Adviser to Ministry of Law and Justice
- In office 3 July 2024 – 27 February 2025

Spokesperson Government of Pakistan on Legal Affairs
- In office 20 August 2024 – 28 February 2025

Personal details
- Born: Rawalpindi, Punjab, Pakistan
- Party: PMLN (2018-present)
- Other political affiliations: IND (2024)

= Aqeel Malik =

Pakistani politician

Aqeel Malik is a Pakistani politician who has been a member of the National Assembly of Pakistan since February 2024.

==Early life and education==
Malik qualified as a non-practising barrister in 2011 after completing the Bar Professional Training Course at City Law School, London, and is a member of the Honourable Society of Gray's Inn. He later earned an LL.M. in International & Comparative Law from the George Washington University, Washington, D.C., in 2012. Official government profiles also style him as a Barrister with a legal background in constitutional and criminal law.

==Early legal career==
After returning to Pakistan, Malik practised law from 2011 onward, focusing on constitutional law, criminal law, election law, white-collar crime, contract negotiation and alternative dispute resolution.

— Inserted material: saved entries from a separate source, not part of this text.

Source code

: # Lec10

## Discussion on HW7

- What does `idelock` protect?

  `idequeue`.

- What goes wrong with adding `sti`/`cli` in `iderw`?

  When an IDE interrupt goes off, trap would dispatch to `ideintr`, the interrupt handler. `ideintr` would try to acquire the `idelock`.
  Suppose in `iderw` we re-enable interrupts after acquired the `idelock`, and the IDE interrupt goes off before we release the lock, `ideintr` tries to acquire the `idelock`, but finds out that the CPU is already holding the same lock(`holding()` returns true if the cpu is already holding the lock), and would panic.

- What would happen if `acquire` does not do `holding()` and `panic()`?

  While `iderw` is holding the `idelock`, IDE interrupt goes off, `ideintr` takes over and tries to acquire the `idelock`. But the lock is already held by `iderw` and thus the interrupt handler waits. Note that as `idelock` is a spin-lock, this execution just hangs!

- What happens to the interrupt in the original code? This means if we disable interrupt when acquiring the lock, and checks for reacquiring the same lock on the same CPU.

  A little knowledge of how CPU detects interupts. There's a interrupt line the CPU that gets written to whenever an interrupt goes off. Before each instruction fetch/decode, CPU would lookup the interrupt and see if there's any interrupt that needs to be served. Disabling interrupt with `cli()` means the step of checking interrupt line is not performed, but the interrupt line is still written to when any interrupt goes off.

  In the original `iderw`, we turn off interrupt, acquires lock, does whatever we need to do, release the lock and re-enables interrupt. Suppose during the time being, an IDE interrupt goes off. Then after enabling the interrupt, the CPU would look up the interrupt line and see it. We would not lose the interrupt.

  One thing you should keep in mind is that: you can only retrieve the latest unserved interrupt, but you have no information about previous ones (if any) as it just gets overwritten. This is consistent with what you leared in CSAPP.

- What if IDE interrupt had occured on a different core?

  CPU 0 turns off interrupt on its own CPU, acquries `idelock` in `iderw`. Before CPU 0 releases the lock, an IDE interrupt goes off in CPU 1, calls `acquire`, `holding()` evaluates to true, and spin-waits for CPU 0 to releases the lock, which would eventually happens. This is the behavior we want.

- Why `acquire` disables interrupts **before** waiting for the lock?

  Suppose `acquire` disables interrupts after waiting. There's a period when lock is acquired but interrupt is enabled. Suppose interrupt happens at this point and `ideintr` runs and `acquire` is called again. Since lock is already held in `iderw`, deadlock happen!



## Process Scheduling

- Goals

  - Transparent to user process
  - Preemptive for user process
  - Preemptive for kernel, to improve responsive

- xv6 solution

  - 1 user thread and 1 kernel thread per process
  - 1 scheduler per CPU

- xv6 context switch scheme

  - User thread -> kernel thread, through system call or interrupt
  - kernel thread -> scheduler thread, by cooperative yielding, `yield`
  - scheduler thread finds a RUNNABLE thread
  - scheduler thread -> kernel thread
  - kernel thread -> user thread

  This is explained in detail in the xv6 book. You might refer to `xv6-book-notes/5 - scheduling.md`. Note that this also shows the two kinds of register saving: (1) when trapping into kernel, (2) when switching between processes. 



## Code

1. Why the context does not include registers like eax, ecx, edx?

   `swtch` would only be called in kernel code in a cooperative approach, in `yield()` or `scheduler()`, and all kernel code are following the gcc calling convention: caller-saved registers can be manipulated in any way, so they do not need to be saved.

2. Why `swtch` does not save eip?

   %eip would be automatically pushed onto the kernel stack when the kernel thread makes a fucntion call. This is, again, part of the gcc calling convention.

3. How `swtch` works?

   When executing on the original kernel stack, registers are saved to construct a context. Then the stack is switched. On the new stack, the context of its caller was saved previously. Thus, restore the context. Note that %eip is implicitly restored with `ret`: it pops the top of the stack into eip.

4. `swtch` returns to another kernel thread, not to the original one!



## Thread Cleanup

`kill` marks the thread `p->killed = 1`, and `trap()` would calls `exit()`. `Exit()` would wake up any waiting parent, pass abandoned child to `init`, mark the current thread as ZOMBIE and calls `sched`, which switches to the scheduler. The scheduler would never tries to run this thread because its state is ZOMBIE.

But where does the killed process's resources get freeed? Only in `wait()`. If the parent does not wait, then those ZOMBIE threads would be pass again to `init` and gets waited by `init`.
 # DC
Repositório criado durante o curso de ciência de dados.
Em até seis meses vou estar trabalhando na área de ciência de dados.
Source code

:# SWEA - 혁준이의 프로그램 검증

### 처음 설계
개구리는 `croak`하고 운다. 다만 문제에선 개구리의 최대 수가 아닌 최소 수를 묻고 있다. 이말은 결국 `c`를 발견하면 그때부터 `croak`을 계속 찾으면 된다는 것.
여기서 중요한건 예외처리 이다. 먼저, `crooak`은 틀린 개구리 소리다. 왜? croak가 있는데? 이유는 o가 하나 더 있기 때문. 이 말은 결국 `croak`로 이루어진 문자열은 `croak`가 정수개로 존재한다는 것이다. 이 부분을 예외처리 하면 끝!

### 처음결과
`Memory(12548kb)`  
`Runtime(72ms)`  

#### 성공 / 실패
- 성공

He is listed as a partner (Advocate Supreme Court) at the firm ANZ Partners. His professional memberships include lifetime membership of the Lahore High Court Bar Association (Rawalpindi Bench), lifetime membership of the Taxila Bar Association, and membership of Gray's Inn in London.

==Political career==
Aqeel Malik won the 2024 Pakistani general election as an independent candidate on form 47 from NA-54 Rawalpindi-III by securing 85,912 votes. He later sided with Pakistan Muslim League (N).

On 3 April 2024, the Ministry of Information & Broadcasting appointed him Government Spokesperson on Legal Affairs on an honorary, non-remunerative basis.

On 3 July 2024, the Ministry of Law and Justice issued a notification appointing him Adviser to the Ministry on an honorary basis under rule 5(8) of the Rules of Business, 1973.

He took oath as Minister of State for Law and Justice on 27 February 2025. The appointment was notified by the Cabinet Division and subsequently reflected in official lists of ministers of state and press releases.

As Minister of State, he has represented Pakistan at international fora and official events, including the 151st Inter-Parliamentary Union (IPU) Assembly and diplomatic receptions, as recorded by the Press Information Department (PID).